Question: Our practice frequently reports procedure codes 31500, 93503 and 36620 with critical care code 99291. We bill these codes as 99291 with modifier -25, 31500, 93503 with modifier -59, and 36620 with modifier -51. Answer: The appropriate way to report the services provided above is 99291 (Critical care, evaluation and management of the critically ill or critically injured patient; first 30-74 minutes) with modifier -25 (Significant, separately identifiable E/M service by the same physician on the same day of the procedure or other service), 93503 (Insertion and placement of flow directed catheter [e.g., Swan-Ganz] for monitoring purposes), 31500 (Intubation, endotracheal, emergency procedure) and 36620 (Arterial catheterization or cannulation for sampling, monitoring or transfusion [separate procedure]; percutaneous).
Medicare denied our last bill, stating that we should not append modifier -51 to code 36620. I know now that this is true, but I do not fully understand what this means and how to get the procedure paid. Would you please explain this exemption and how I should bill all of these codes?
North Dakota Subscriber
In accordance with CPT standards, critical care services include certain procedures if the physician performs those specific procedures on the same day.
Note: CPT and the National Correct Coding Initiative (NCCI) bundle the following services into critical care services: interpretation of cardiac output measurements (93561-93562); CXR (71010, 71015, 71020); pulse oximetry (94760-94762); blood gases, and information data stored in computers (i.e., ECGs, blood pressures, hematologic data [99090]); gastric intubation (43752, 91105); temporary transcutaneous pacing (92953); ventilatory management (94656, 94657, 94660, 94662); and vascular access procedures (36000, 36410, 36415, 36540, 36600).
If you have procedures that you did not previously identify when reporting the same-day procedures, you may report them separately. Make sure that the time you credit toward the critical care service does not include the time the physician spent performing the separately reportable procedures.

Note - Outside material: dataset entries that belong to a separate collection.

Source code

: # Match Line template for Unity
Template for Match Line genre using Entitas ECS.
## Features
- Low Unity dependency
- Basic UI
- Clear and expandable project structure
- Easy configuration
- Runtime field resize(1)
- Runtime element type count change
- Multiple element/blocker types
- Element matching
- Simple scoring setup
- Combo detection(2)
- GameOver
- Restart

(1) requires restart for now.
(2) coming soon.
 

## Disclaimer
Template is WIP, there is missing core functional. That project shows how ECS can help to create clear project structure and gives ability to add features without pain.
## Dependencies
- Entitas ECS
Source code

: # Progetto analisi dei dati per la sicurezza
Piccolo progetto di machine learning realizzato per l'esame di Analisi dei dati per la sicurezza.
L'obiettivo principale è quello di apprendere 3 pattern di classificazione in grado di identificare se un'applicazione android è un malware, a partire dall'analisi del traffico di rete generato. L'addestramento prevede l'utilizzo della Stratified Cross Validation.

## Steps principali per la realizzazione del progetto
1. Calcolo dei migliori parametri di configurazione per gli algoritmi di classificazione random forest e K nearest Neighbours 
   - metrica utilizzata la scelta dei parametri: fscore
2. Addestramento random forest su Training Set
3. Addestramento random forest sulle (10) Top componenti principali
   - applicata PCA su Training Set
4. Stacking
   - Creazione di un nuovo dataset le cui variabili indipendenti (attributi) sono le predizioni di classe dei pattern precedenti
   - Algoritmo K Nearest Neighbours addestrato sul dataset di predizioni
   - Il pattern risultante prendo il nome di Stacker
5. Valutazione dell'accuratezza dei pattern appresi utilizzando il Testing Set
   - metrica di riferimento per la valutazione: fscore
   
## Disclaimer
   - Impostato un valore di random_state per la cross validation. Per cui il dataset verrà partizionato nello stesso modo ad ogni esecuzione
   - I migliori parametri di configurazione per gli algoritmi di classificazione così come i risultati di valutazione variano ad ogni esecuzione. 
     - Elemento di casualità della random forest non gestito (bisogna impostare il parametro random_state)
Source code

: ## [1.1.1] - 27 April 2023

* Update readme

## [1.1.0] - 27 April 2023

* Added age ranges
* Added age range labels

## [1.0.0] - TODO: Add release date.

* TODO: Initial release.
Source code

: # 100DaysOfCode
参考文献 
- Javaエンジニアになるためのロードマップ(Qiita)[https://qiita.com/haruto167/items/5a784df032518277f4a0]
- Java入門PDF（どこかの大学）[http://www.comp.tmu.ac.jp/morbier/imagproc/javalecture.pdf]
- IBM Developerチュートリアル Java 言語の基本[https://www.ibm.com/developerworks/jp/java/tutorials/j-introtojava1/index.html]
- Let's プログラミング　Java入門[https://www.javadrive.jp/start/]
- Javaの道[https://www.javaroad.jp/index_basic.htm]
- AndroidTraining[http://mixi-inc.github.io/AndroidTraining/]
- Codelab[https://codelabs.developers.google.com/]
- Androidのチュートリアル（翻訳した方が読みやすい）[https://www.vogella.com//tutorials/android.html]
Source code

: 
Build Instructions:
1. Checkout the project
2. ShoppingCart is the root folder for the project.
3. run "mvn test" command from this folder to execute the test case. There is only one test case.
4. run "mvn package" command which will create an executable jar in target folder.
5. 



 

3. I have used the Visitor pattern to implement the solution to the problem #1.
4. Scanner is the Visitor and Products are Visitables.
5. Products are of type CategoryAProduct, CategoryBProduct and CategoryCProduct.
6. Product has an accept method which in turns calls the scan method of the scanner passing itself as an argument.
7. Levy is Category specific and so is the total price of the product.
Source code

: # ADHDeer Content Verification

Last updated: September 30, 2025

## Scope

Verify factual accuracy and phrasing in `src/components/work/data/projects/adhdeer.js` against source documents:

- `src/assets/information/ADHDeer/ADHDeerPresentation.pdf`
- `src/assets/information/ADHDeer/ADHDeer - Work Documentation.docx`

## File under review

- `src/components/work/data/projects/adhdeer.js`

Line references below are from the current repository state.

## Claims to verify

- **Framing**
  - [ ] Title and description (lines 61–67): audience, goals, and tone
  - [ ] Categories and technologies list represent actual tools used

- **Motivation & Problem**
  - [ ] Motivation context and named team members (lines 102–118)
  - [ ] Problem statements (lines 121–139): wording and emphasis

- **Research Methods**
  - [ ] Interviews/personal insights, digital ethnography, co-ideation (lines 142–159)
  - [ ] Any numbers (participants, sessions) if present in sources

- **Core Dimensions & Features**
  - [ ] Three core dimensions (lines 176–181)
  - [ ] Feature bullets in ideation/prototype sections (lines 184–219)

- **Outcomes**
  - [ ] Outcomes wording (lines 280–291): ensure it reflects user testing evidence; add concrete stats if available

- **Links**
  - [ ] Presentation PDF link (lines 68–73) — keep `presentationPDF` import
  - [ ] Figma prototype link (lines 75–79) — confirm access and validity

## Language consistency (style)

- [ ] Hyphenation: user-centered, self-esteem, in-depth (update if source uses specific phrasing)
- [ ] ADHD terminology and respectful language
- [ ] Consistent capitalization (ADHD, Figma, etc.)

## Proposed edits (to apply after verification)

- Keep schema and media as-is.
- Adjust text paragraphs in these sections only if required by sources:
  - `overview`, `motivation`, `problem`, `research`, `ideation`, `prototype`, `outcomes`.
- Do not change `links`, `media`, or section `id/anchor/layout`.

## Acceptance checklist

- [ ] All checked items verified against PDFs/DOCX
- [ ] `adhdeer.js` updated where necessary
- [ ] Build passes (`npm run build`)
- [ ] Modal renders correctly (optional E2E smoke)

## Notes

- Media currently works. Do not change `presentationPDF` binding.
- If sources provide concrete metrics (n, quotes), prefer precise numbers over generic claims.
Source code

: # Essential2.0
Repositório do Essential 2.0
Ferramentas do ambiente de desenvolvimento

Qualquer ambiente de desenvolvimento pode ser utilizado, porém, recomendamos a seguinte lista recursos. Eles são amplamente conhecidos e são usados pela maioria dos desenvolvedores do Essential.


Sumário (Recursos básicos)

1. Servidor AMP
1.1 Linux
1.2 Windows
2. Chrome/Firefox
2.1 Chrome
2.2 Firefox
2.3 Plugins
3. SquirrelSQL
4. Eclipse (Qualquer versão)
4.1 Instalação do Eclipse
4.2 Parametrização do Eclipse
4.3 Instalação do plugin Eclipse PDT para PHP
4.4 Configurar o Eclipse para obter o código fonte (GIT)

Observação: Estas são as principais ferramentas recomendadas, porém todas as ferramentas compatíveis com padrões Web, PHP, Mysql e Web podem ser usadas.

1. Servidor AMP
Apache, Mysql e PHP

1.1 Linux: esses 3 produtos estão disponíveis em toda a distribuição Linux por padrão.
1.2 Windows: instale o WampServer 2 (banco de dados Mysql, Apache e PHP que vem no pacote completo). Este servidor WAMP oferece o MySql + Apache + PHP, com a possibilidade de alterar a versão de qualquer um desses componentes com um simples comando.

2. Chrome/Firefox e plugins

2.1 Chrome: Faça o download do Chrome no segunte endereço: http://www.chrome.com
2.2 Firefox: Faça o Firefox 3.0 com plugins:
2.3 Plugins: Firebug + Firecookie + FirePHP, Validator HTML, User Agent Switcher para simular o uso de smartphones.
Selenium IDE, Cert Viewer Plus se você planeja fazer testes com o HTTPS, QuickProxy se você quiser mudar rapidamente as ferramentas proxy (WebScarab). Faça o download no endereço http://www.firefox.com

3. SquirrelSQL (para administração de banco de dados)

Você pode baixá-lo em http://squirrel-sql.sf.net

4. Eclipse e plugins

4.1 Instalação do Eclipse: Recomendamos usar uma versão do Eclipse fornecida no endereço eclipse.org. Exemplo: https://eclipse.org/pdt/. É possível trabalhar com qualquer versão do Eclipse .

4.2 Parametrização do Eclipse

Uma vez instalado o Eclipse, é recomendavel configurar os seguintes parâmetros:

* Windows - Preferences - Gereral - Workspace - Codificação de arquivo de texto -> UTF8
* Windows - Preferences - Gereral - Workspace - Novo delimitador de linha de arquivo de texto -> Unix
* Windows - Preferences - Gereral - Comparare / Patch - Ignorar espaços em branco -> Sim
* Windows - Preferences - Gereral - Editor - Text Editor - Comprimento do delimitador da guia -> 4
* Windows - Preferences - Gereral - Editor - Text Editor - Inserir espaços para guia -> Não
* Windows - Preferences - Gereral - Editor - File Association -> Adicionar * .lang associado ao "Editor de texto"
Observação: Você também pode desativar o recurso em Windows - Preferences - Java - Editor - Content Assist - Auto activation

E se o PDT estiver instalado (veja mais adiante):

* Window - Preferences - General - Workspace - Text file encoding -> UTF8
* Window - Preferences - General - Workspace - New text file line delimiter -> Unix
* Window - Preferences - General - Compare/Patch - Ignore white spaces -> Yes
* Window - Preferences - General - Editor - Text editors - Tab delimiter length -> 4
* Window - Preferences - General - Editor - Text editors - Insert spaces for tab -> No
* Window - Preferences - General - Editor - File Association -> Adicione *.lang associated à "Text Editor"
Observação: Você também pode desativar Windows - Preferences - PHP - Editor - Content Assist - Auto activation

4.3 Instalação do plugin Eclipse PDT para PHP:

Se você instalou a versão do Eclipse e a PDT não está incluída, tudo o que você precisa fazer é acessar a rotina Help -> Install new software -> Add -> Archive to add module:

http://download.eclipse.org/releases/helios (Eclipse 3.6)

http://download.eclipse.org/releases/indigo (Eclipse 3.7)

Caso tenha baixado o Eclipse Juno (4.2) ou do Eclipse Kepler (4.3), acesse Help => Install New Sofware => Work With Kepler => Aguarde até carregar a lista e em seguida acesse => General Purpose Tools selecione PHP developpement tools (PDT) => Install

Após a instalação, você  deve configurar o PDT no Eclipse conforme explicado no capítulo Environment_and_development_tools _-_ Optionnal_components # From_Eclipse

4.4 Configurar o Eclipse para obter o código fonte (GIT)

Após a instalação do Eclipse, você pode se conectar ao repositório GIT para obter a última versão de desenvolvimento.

Don't forget: If you submit claims for multiple services, you should append the most appropriate modifier to explain the circumstances to the payer. For example, if one physician performs multiple procedures during the same session, you should append modifier -51 (Multiple procedures).
Warning: CPT identifies several codes as exempt from modifier -51. This means that if you append modifier -51 to these "exempt" services, you may face a denial from your insurer.